Psalm 96:1 O sing unto the Lord a new song: sing unto the Lord, all the earth.

I've been in the habit of reading one verse of Psalms. Very often it is the common cry of the Psalmist, something like: "Hear me in my distress, O Lord." I can connect with this. I cry out to God often and the verses give voice to my prayers.

But I have noticed there is another emphasis. Balancing the cries for help are these frequent calls to sing, to be joyful, to give praise. I've tried to understand praise. The endeavor is embarrassing, like asking someone why they are so joyful. Must there always be analysis? Do we have to know? Why not just be? I give up the question, and find myself in something like worship. When we know we've reached the end of ourselves and there is only God, we kneel -- or we die the death of a thousand downward steppes.

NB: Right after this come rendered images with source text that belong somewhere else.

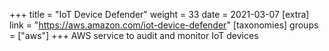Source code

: +++
title = "IoT Device Defender"
weight = 33
date = 2021-03-07
[extra]
link = "https://aws.amazon.com/iot-device-defender"
[taxonomies]
groups = ["aws"]
+++
AWS service to audit and monitor IoT devices

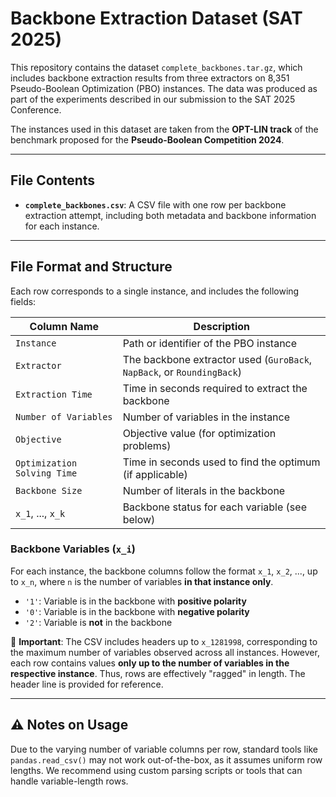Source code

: # Backbone Extraction Dataset (SAT 2025)

This repository contains the dataset `complete_backbones.tar.gz`, which includes backbone extraction results from three extractors on 8,351 Pseudo-Boolean Optimization (PBO) instances. The data was produced as part of the experiments described in our submission to the SAT 2025 Conference.

The instances used in this dataset are taken from the **OPT-LIN track** of the benchmark proposed for the **Pseudo-Boolean Competition 2024**.

---

## File Contents

- **`complete_backbones.csv`**: A CSV file with one row per backbone extraction attempt, including both metadata and backbone information for each instance.

---

## File Format and Structure

Each row corresponds to a single instance, and includes the following fields:

| Column Name                  | Description                                                                |
|-----------------------------|----------------------------------------------------------------------------|
| `Instance`                  | Path or identifier of the PBO instance                                     |
| `Extractor`                 | The backbone extractor used (`GuroBack`, `NapBack`, or `RoundingBack`)     |
| `Extraction Time`           | Time in seconds required to extract the backbone                           |
| `Number of Variables`       | Number of variables in the instance                                        |
| `Objective`                 | Objective value (for optimization problems)                                |
| `Optimization Solving Time` | Time in seconds used to find the optimum (if applicable)                   |
| `Backbone Size`             | Number of literals in the backbone                                         |
| `x_1`, ..., `x_k`           | Backbone status for each variable (see below)                              |

### Backbone Variables (`x_i`)

For each instance, the backbone columns follow the format `x_1`, `x_2`, ..., up to `x_n`, where `n` is the number of variables **in that instance only**.

- `'1'`: Variable is in the backbone with **positive polarity**
- `'0'`: Variable is in the backbone with **negative polarity**
- `'2'`: Variable is **not** in the backbone

🔹 **Important**: The CSV includes headers up to `x_1281998`, corresponding to the maximum number of variables observed across all instances. However, each row contains values **only up to the number of variables in the respective instance**. Thus, rows are effectively "ragged" in length. The header line is provided for reference.

---

## ⚠️ Notes on Usage

Due to the varying number of variable columns per row, standard tools like `pandas.read_csv()` may not work out-of-the-box, as it assumes uniform row lengths. We recommend using custom parsing scripts or tools that can handle variable-length rows.
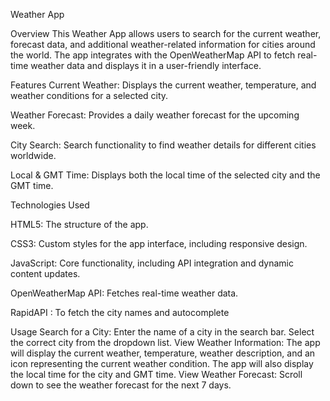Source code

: Weather App

Overview
This Weather App allows users to search for the current weather, forecast data, and additional weather-related information for cities around the world. The app integrates with the OpenWeatherMap API to fetch real-time weather data and displays it in a user-friendly interface.

Features
Current Weather: Displays the current weather, temperature, and weather conditions for a selected city.

Weather Forecast: Provides a daily weather forecast for the upcoming week.

City Search: Search functionality to find weather details for different cities worldwide.

Local & GMT Time: Displays both the local time of the selected city and the GMT time.

Technologies Used

HTML5: The structure of the app.

CSS3: Custom styles for the app interface, including responsive design.

JavaScript: Core functionality, including API integration and dynamic content updates.

OpenWeatherMap API: Fetches real-time weather data.

RapidAPI : To fetch the city names and autocomplete



Usage
Search for a City:
Enter the name of a city in the search bar.
Select the correct city from the dropdown list.
View Weather Information:
The app will display the current weather, temperature, weather description, and an icon representing the current weather condition.
The app will also display the local time for the city and GMT time.
View Weather Forecast:
Scroll down to see the weather forecast for the next 7 days.
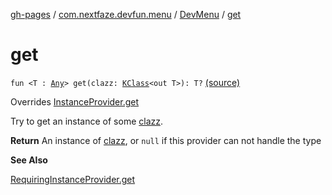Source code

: [gh-pages](../../index.md) / [com.nextfaze.devfun.menu](../index.md) / [DevMenu](index.md) / [get](.)

# get

`fun <T : `[`Any`](https://kotlinlang.org/api/latest/jvm/stdlib/kotlin/-any/index.html)`> get(clazz: `[`KClass`](https://kotlinlang.org/api/latest/jvm/stdlib/kotlin.reflect/-k-class/index.html)`<out T>): T?` [(source)](https://github.com/NextFaze/dev-fun/tree/master/devfun-menu/src/main/java/com/nextfaze/devfun/menu/DeveloperMenu.kt#L81)

Overrides [InstanceProvider.get](../../com.nextfaze.devfun.inject/-instance-provider/get.md)

Try to get an instance of some [clazz](get.md#com.nextfaze.devfun.menu.DevMenu$get(kotlin.reflect.KClass((com.nextfaze.devfun.menu.DevMenu.get.T)))/clazz).

**Return**
An instance of [clazz](get.md#com.nextfaze.devfun.menu.DevMenu$get(kotlin.reflect.KClass((com.nextfaze.devfun.menu.DevMenu.get.T)))/clazz), or `null` if this provider can not handle the type

**See Also**

[RequiringInstanceProvider.get](#)

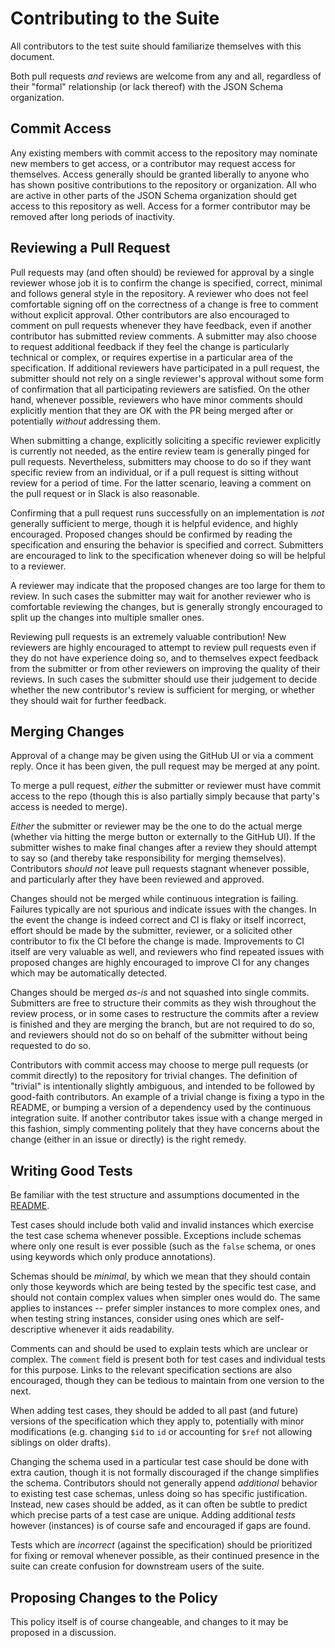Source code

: # Contributing to the Suite

All contributors to the test suite should familiarize themselves with this document.

Both pull requests *and* reviews are welcome from any and all, regardless of their "formal" relationship (or lack thereof) with the JSON Schema organization.

## Commit Access

Any existing members with commit access to the repository may nominate new members to get access, or a contributor may request access for themselves.
Access generally should be granted liberally to anyone who has shown positive contributions to the repository or organization.
All who are active in other parts of the JSON Schema organization should get access to this repository as well.
Access for a former contributor may be removed after long periods of inactivity.

## Reviewing a Pull Request

Pull requests may (and often should) be reviewed for approval by a single reviewer whose job it is to confirm the change is specified, correct, minimal and follows general style in the repository.
A reviewer who does not feel comfortable signing off on the correctness of a change is free to comment without explicit approval.
Other contributors are also encouraged to comment on pull requests whenever they have feedback, even if another contributor has submitted review comments.
A submitter may also choose to request additional feedback if they feel the change is particularly technical or complex, or requires expertise in a particular area of the specification.
If additional reviewers have participated in a pull request, the submitter should not rely on a single reviewer's approval without some form of confirmation that all participating reviewers are satisfied.
On the other hand, whenever possible, reviewers who have minor comments should explicitly mention that they are OK with the PR being merged after or potentially *without* addressing them.

When submitting a change, explicitly soliciting a specific reviewer explicitly is currently not needed, as the entire review team is generally pinged for pull requests.
Nevertheless, submitters may choose to do so if they want specific review from an individual, or if a pull request is sitting without review for a period of time.
For the latter scenario, leaving a comment on the pull request or in Slack is also reasonable.

Confirming that a pull request runs successfully on an implementation is *not* generally sufficient to merge, though it is helpful evidence, and highly encouraged.
Proposed changes should be confirmed by reading the specification and ensuring the behavior is specified and correct.
Submitters are encouraged to link to the specification whenever doing so will be helpful to a reviewer.

A reviewer may indicate that the proposed changes are too large for them to review.
In such cases the submitter may wait for another reviewer who is comfortable reviewing the changes, but is generally strongly encouraged to split up the changes into multiple smaller ones.

Reviewing pull requests is an extremely valuable contribution!
New reviewers are highly encouraged to attempt to review pull requests even if they do not have experience doing so, and to themselves expect feedback from the submitter or from other reviewers on improving the quality of their reviews.
In such cases the submitter should use their judgement to decide whether the new contributor's review is sufficient for merging, or whether they should wait for further feedback.

## Merging Changes

Approval of a change may be given using the GitHub UI or via a comment reply.
Once it has been given, the pull request may be merged at any point.

To merge a pull request, *either* the submitter or reviewer must have commit access to the repo (though this is also partially simply because that party's access is needed to merge).

*Either* the submitter or reviewer may be the one to do the actual merge (whether via hitting the merge button or externally to the GitHub UI).
If the submitter wishes to make final changes after a review they should attempt to say so (and thereby take responsibility for merging themselves).
Contributors *should not* leave pull requests stagnant whenever possible, and particularly after they have been reviewed and approved.

Changes should not be merged while continuous integration is failing.
Failures typically are not spurious and indicate issues with the changes.
In the event the change is indeed correct and CI is flaky or itself incorrect, effort should be made by the submitter, reviewer, or a solicited other contributor to fix the CI before the change is made.
Improvements to CI itself are very valuable as well, and reviewers who find repeated issues with proposed changes are highly encouraged to improve CI for any changes which may be automatically detected.

Changes should be merged *as-is* and not squashed into single commits.
Submitters are free to structure their commits as they wish throughout the review process, or in some cases to restructure the commits after a review is finished and they are merging the branch, but are not required to do so, and reviewers should not do so on behalf of the submitter without being requested to do so.

Contributors with commit access may choose to merge pull requests (or commit directly) to the repository for trivial changes.
The definition of "trivial" is intentionally slightly ambiguous, and intended to be followed by good-faith contributors.
An example of a trivial change is fixing a typo in the README, or bumping a version of a dependency used by the continuous integration suite.
If another contributor takes issue with a change merged in this fashion, simply commenting politely that they have concerns about the change (either in an issue or directly) is the right remedy.

## Writing Good Tests

Be familiar with the test structure and assumptions documented in the [README](README.md).

Test cases should include both valid and invalid instances which exercise the test case schema whenever possible.
Exceptions include schemas where only one result is ever possible (such as the `false` schema, or ones using keywords which only produce annotations).

Schemas should be *minimal*, by which we mean that they should contain only those keywords which are being tested by the specific test case, and should not contain complex values when simpler ones would do.
The same applies to instances -- prefer simpler instances to more complex ones, and when testing string instances, consider using ones which are self-descriptive whenever it aids readability.

Comments can and should be used to explain tests which are unclear or complex.
The `comment` field is present both for test cases and individual tests for this purpose.
Links to the relevant specification sections are also encouraged, though they can be tedious to maintain from one version to the next.

When adding test cases, they should be added to all past (and future) versions of the specification which they apply to, potentially with minor modifications (e.g. changing `$id` to `id` or accounting for `$ref` not allowing siblings on older drafts).

Changing the schema used in a particular test case should be done with extra caution, though it is not formally discouraged if the change simplifies the schema.
Contributors should not generally append *additional* behavior to existing test case schemas, unless doing so has specific justification.
Instead, new cases should be added, as it can often be subtle to predict which precise parts of a test case are unique.
Adding additional *tests* however (instances) is of course safe and encouraged if gaps are found.

Tests which are *incorrect* (against the specification) should be prioritized for fixing or removal whenever possible, as their continued presence in the suite can create confusion for downstream users of the suite.

## Proposing Changes to the Policy

This policy itself is of course changeable, and changes to it may be proposed in a discussion.
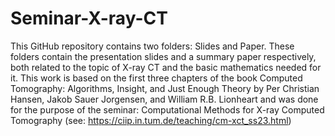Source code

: # Seminar-X-ray-CT
This GitHub repository contains two folders: Slides and Paper. These folders contain the presentation slides and a summary paper respectively, both related to the topic of X-ray CT and the basic mathematics needed for it. This work is based on the first three chapters of the book Computed Tomography: Algorithms, Insight, and Just Enough Theory by Per Christian Hansen, Jakob Sauer Jorgensen, and William R.B. Lionheart and was done for the purpose of the seminar: Computational Methods for X-ray Computed Tomography (see: https://ciip.in.tum.de/teaching/cm-xct_ss23.html)

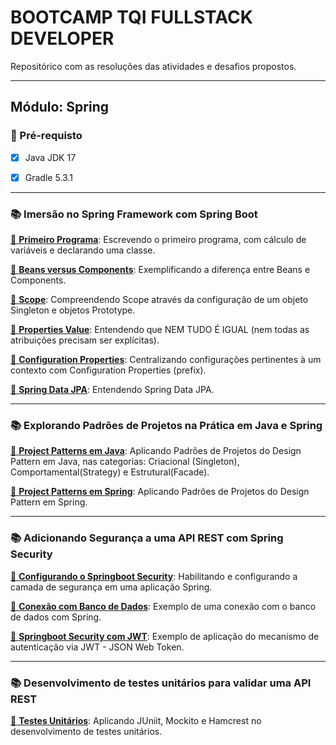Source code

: 
# BOOTCAMP TQI FULLSTACK DEVELOPER

Repositórico com as resoluções das atividades e desafios propostos.


------------


## Módulo: Spring


### 🛑 Pré-requisto

- [x] Java JDK 17

- [x] Gradle 5.3.1


------------


### 📚 Imersão no Spring Framework com Spring Boot

[🔗 **Primeiro Programa**](src/main/java/aPrimeirosPassos/SpringPrimeirosPassosApplication.java): Escrevendo o primeiro programa, com cálculo de variáveis e declarando uma classe.

[🔗 **Beans versus Components**](src/main/java/bBeans/SpringBeansApplication.java): Exemplificando a diferença entre Beans e Components.

[🔗 **Scope**](src/main/java/cScopesSingleton/SpringScopesSingletonApplication.java): Compreendendo Scope através da configuração de um objeto Singleton e objetos Prototype.

[🔗 **Properties Value**](src/main/java/dPropertiesValue/SpringPropertiesValueApplication.java): Entendendo que NEM TUDO É IGUAL (nem todas as atribuições precisam ser explícitas).

[🔗 **Configuration Properties**](src/main/java/eConfigurationProperties/SpringConfigurationPropertiesApplication.java): Centralizando configurações pertinentes à um contexto com Configuration Properties (prefix).

[🔗 **Spring Data JPA**](src/main/java/fDataJpa/SpringDataJpaApplication.java): Entendendo Spring Data JPA.


------------


### 📚 Explorando Padrões de Projetos na Prática em Java e Spring

[🔗 **Project Patterns em Java**](src/main/java/gPatterns/Java/JavaPatternsApplication.java): Aplicando Padrões de Projetos do Design Pattern em Java, nas categorias: Criacional (Singleton), Comportamental(Strategy) e Estrutural(Facade).

[🔗 **Project Patterns em Spring**](src/main/java/gPatterns/Spring/SpringPatternsApplication.java): Aplicando Padrões de Projetos do Design Pattern em Spring.


------------


### 📚 Adicionando Segurança a uma API REST com Spring Security

[🔗 **Configurando o Springboot Security**](src/main/java/hSpringSecurityConfigureAdapter/SpringSecurityApplication.java): Habilitando e configurando a camada de segurança em uma aplicação Spring.

[🔗 **Conexão com Banco de Dados**](src/main/java/iSecurityDatabase/SpringSecurityDatabaseApplication.java): Exemplo de uma conexão com o banco de dados com Spring.

[🔗 **Springboot Security com JWT**](src/main/java/jSecurityJWT/SpringSecurityJwtApplication.java): Exemplo de aplicação do mecanismo de autenticação via JWT - JSON Web Token.


------------


### 📚 Desenvolvimento de testes unitários para validar uma API REST

[🔗 **Testes Unitários**](src/main/java/kUnitTests/BeerstockApplication.java): Aplicando JUniit, Mockito e Hamcrest no desenvolvimento de testes unitários.

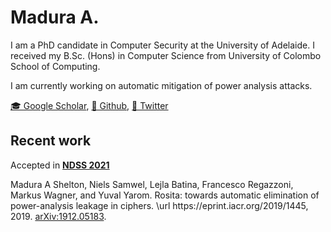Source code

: Madura A.
===

I am a PhD candidate in Computer Security at the University of Adelaide. I received my B.Sc. (Hons) in Computer Science from University of Colombo School of Computing.

I am currently working on automatic mitigation of power analysis attacks.


[🎓 Google Scholar](https://scholar.google.com/citations?user=4p-mVwsAAAAJ&hl=en),
[💾 Github](https://github.com/manushanga/),
[🦉 Twitter](https://twitter.com/manushanga)

Recent work
---
Accepted in [__NDSS 2021__](https://www.ndss-symposium.org/ndss2021/)

Madura A Shelton, Niels Samwel, Lejla Batina, Francesco Regazzoni, Markus Wagner, and Yuval Yarom\.
Rosita: towards automatic elimination of power\-analysis leakage in ciphers\.
\\url https://eprint\.iacr\.org/2019/1445, 2019\.
[arXiv:1912\.05183](https://arxiv.org/abs/1912.05183)\.
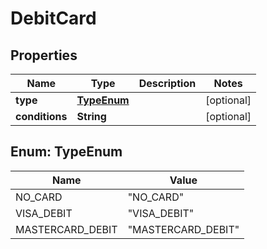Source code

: 

# DebitCard


## Properties

| Name | Type | Description | Notes |
|------------ | ------------- | ------------- | -------------|
|**type** | [**TypeEnum**](#TypeEnum) |  |  [optional] |
|**conditions** | **String** |  |  [optional] |



## Enum: TypeEnum

| Name | Value |
|---- | -----|
| NO_CARD | &quot;NO_CARD&quot; |
| VISA_DEBIT | &quot;VISA_DEBIT&quot; |
| MASTERCARD_DEBIT | &quot;MASTERCARD_DEBIT&quot; |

It is ok, I hope, to try to understand. Praise suggests something about value. We praise that which we find deeply worthy. "Great job" is praise, as is the welling admiration we have for intrinsic beauty of all kinds: well-built homes, fine music, skillful play, clever dealing. The heart knows what is good and responds with praise, giving something like worship to the gifts which reflect the great Giver of all.

Praise is necessary, for it shapes our life like nothing else. At times it is a sheer discipline: we must recognize and acknowledge the good even when our lesser self wishes to look away. Budding envy takes us to these lesser ways, as does weariness, self-absorption, the innate fallenness of the human soul pressing through relentlessly.

But we can -- we must -- win the day, the moment, the life by giving song where it is right. This is liturgy, really, the 3-times-a-week singing I grew up with at country churches. We sang to God and about God. We reminded ourselves and shaped our life with singing. "Love lifted me" lauded the "amazing grace" of a God whose work for the world allowed us to sing "redeemed, how I love to proclaim it."

These somewhat lesser liturgies gave way to majestic assertions. "A mighty fortress is our God" expressed a faith that faces and overcomes the greatest obstacle. And Wesley's grand pen admonished, "Arise, my soul, arise, shake off thy guilty fears!" There was cause to sing and singing confirmed it in our soul and life, every song another layer of love and truth, habit and life-change.

Singing can be an end in itself, and there are another thousand things to say, I suppose, in the journey of understanding. Singing must have cause, that which engenders. Otherwise it is noise and pestilence, nihilism distilled. One could even say the worthiness of the cause tells us whether singing is good or deadly, a croak of death singing praises that excite the sense while starving the soul and leading to the pit.

Psalms give us the cause: God. Worship is the only sane response to God and praise in song is the highest form of that worship. It tells us what matters when we think nothing does. It carries us forward in the bleakest of days. Often quiet, it is the necessary habit of the soul for all who dare to believe there is a God who is good, and who makes Himself known to us everywhere in the awe-some gift of life.

"Sing to the Lord a new song." In the weariness of the daily grind it sounds wrong, but it is me that is wrong. And so I hear the exhortation, give thanks for its life-giving truth, and sing, glad that no one can hear me except God. This is all the better because it is only for Him, a happy gratitude for all the joys that color all the days and trials. Truly, He is the reason we sing.